WHAT YOU ARE ASKED TO DO
If a picture appears in the records below, drop it, and reproduce everything else exactly.

MATERIAL FOR THIS TASK

Segment Open

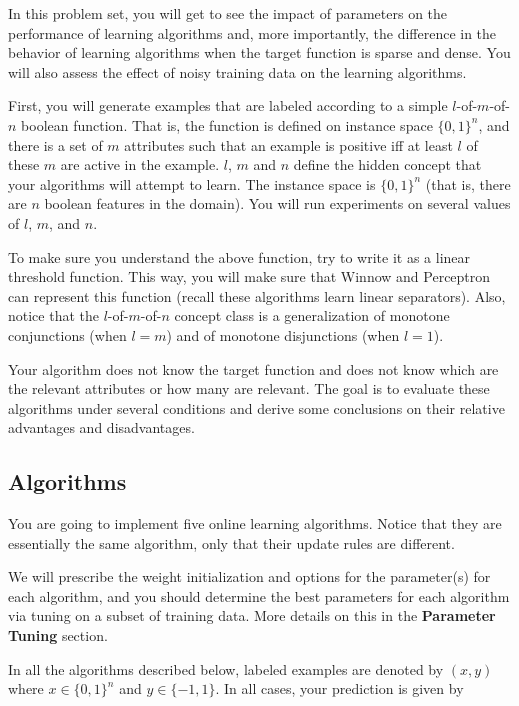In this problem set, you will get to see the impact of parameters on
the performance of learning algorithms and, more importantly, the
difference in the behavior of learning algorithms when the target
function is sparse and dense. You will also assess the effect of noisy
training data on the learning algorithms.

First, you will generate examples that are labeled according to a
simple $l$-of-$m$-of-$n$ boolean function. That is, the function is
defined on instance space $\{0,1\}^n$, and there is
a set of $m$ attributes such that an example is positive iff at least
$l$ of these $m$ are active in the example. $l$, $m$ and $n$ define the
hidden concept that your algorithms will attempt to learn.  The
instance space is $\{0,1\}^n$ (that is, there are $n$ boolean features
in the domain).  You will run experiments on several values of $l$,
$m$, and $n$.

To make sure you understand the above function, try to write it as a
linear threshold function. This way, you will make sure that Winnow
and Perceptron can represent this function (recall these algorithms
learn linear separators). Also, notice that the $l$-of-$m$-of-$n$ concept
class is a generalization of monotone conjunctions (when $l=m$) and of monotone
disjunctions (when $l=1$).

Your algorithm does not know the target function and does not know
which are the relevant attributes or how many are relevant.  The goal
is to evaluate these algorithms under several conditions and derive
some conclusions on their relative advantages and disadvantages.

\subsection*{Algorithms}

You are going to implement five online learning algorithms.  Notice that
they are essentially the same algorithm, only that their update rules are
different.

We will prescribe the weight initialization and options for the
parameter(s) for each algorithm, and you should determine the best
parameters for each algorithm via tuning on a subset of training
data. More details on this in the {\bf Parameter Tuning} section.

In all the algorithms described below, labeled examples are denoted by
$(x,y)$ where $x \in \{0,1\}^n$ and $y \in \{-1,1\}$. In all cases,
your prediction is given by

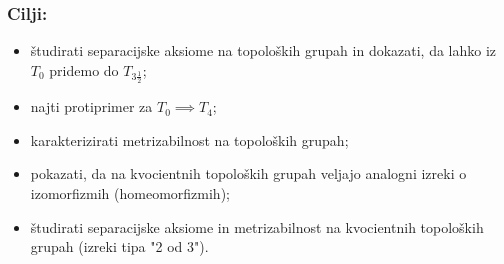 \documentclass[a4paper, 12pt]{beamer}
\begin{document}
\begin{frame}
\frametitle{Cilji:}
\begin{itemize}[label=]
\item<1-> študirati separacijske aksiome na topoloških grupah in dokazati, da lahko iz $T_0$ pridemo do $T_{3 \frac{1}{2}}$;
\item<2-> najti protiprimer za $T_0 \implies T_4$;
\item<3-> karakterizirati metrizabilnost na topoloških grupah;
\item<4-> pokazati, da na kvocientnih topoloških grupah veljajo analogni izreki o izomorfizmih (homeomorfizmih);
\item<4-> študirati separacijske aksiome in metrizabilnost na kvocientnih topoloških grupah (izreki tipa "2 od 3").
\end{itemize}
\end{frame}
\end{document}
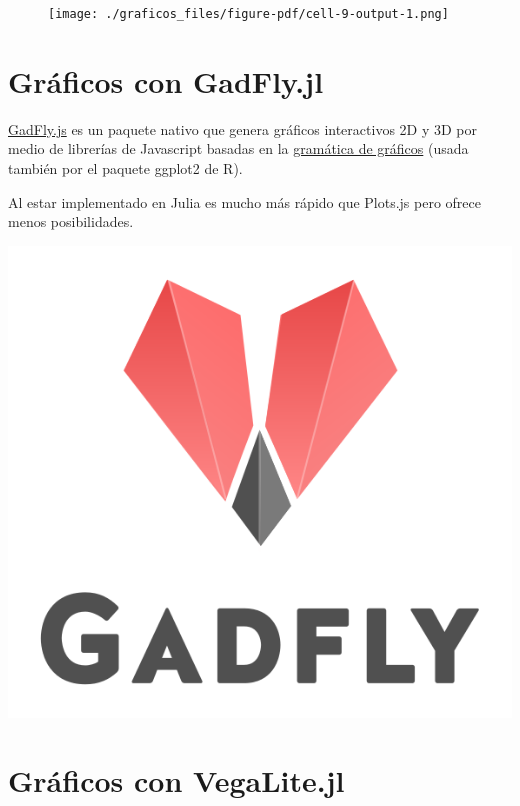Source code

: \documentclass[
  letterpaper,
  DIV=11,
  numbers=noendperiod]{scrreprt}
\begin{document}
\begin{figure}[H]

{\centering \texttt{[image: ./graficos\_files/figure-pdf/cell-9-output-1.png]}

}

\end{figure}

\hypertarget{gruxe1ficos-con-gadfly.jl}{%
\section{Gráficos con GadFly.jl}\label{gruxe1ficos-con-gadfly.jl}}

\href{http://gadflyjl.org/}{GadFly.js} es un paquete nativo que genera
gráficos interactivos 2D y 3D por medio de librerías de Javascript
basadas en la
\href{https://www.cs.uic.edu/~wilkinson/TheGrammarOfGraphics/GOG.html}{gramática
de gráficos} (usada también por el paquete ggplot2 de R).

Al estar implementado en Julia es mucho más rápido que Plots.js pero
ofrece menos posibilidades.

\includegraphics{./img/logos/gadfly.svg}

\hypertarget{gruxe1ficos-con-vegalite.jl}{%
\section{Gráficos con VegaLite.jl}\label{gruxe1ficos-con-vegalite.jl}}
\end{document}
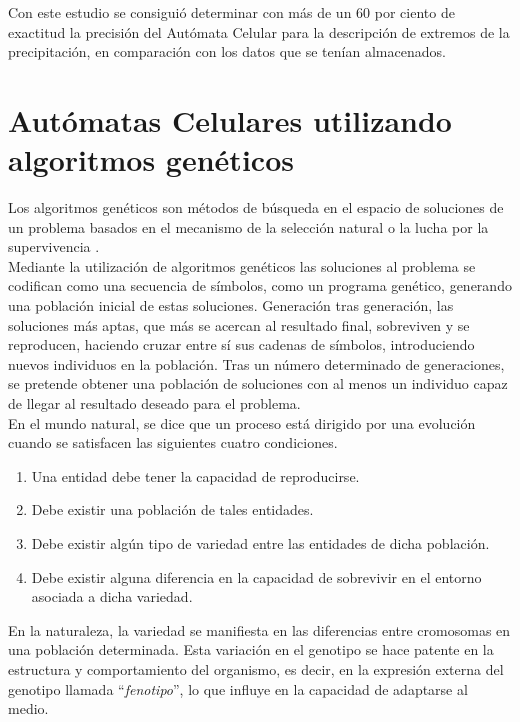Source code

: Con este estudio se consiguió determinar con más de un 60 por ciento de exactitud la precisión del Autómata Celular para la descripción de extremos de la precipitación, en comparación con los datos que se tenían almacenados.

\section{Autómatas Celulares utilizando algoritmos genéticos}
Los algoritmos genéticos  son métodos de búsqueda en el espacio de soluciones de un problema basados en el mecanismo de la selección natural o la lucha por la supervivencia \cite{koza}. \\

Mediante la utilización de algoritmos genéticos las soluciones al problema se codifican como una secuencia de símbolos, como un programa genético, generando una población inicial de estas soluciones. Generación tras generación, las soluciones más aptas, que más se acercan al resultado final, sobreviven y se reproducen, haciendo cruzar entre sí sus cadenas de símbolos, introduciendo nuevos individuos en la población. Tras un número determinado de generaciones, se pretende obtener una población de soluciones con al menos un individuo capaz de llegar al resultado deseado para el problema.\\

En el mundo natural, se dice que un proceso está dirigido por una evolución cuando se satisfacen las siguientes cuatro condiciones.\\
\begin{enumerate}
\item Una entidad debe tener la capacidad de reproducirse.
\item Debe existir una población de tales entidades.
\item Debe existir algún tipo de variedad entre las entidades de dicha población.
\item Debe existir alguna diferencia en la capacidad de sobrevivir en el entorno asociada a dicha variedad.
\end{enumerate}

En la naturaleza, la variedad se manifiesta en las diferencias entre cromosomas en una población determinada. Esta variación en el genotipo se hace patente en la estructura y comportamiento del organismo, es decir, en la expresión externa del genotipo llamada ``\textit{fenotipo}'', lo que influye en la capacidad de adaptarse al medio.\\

Segment Closed

WRITTEN REPLY
In this problem set, you will get to see the impact of parameters on
the performance of learning algorithms and, more importantly, the
difference in the behavior of learning algorithms when the target
function is sparse and dense. You will also assess the effect of noisy
training data on the learning algorithms.

First, you will generate examples that are labeled according to a
simple $l$-of-$m$-of-$n$ boolean function. That is, the function is
defined on instance space $\{0,1\}^n$, and there is
a set of $m$ attributes such that an example is positive iff at least
$l$ of these $m$ are active in the example. $l$, $m$ and $n$ define the
hidden concept that your algorithms will attempt to learn.  The
instance space is $\{0,1\}^n$ (that is, there are $n$ boolean features
in the domain).  You will run experiments on several values of $l$,
$m$, and $n$.

To make sure you understand the above function, try to write it as a
linear threshold function. This way, you will make sure that Winnow
and Perceptron can represent this function (recall these algorithms
learn linear separators). Also, notice that the $l$-of-$m$-of-$n$ concept
class is a generalization of monotone conjunctions (when $l=m$) and of monotone
disjunctions (when $l=1$).

Your algorithm does not know the target function and does not know
which are the relevant attributes or how many are relevant.  The goal
is to evaluate these algorithms under several conditions and derive
some conclusions on their relative advantages and disadvantages.

\subsection*{Algorithms}

You are going to implement five online learning algorithms.  Notice that
they are essentially the same algorithm, only that their update rules are
different.

We will prescribe the weight initialization and options for the
parameter(s) for each algorithm, and you should determine the best
parameters for each algorithm via tuning on a subset of training
data. More details on this in the {\bf Parameter Tuning} section.

In all the algorithms described below, labeled examples are denoted by
$(x,y)$ where $x \in \{0,1\}^n$ and $y \in \{-1,1\}$. In all cases,
your prediction is given by

 \documentclass[a4paper, 12pt]{beamer}
\begin{document}
\begin{frame}
\frametitle{Cilji:}
\begin{itemize}[label=]
\item<1-> študirati separacijske aksiome na topoloških grupah in dokazati, da lahko iz $T_0$ pridemo do $T_{3 \frac{1}{2}}$;
\item<2-> najti protiprimer za $T_0 \implies T_4$;
\item<3-> karakterizirati metrizabilnost na topoloških grupah;
\item<4-> pokazati, da na kvocientnih topoloških grupah veljajo analogni izreki o izomorfizmih (homeomorfizmih);
\item<4-> študirati separacijske aksiome in metrizabilnost na kvocientnih topoloških grupah (izreki tipa "2 od 3").
\end{itemize}
\end{frame}
\end{document}
Source code

: \documentclass[
  letterpaper,
  DIV=11,
  numbers=noendperiod]{scrreprt}
\begin{document}
\begin{figure}[H]

{\centering \texttt{[image: ./graficos\_files/figure-pdf/cell-9-output-1.png]}

}

\end{figure}

\hypertarget{gruxe1ficos-con-gadfly.jl}{%
\section{Gráficos con GadFly.jl}\label{gruxe1ficos-con-gadfly.jl}}

\href{http://gadflyjl.org/}{GadFly.js} es un paquete nativo que genera
gráficos interactivos 2D y 3D por medio de librerías de Javascript
basadas en la
\href{https://www.cs.uic.edu/~wilkinson/TheGrammarOfGraphics/GOG.html}{gramática
de gráficos} (usada también por el paquete ggplot2 de R).

Al estar implementado en Julia es mucho más rápido que Plots.js pero
ofrece menos posibilidades.

\includegraphics{./img/logos/gadfly.svg}

\hypertarget{gruxe1ficos-con-vegalite.jl}{%
\section{Gráficos con VegaLite.jl}\label{gruxe1ficos-con-vegalite.jl}}
\end{document}
Source code

: Con este estudio se consiguió determinar con más de un 60 por ciento de exactitud la precisión del Autómata Celular para la descripción de extremos de la precipitación, en comparación con los datos que se tenían almacenados.

\section{Autómatas Celulares utilizando algoritmos genéticos}
Los algoritmos genéticos  son métodos de búsqueda en el espacio de soluciones de un problema basados en el mecanismo de la selección natural o la lucha por la supervivencia \cite{koza}. \\

Mediante la utilización de algoritmos genéticos las soluciones al problema se codifican como una secuencia de símbolos, como un programa genético, generando una población inicial de estas soluciones. Generación tras generación, las soluciones más aptas, que más se acercan al resultado final, sobreviven y se reproducen, haciendo cruzar entre sí sus cadenas de símbolos, introduciendo nuevos individuos en la población. Tras un número determinado de generaciones, se pretende obtener una población de soluciones con al menos un individuo capaz de llegar al resultado deseado para el problema.\\

En el mundo natural, se dice que un proceso está dirigido por una evolución cuando se satisfacen las siguientes cuatro condiciones.\\
\begin{enumerate}
\item Una entidad debe tener la capacidad de reproducirse.
\item Debe existir una población de tales entidades.
\item Debe existir algún tipo de variedad entre las entidades de dicha población.
\item Debe existir alguna diferencia en la capacidad de sobrevivir en el entorno asociada a dicha variedad.
\end{enumerate}

En la naturaleza, la variedad se manifiesta en las diferencias entre cromosomas en una población determinada. Esta variación en el genotipo se hace patente en la estructura y comportamiento del organismo, es decir, en la expresión externa del genotipo llamada ``\textit{fenotipo}'', lo que influye en la capacidad de adaptarse al medio.\\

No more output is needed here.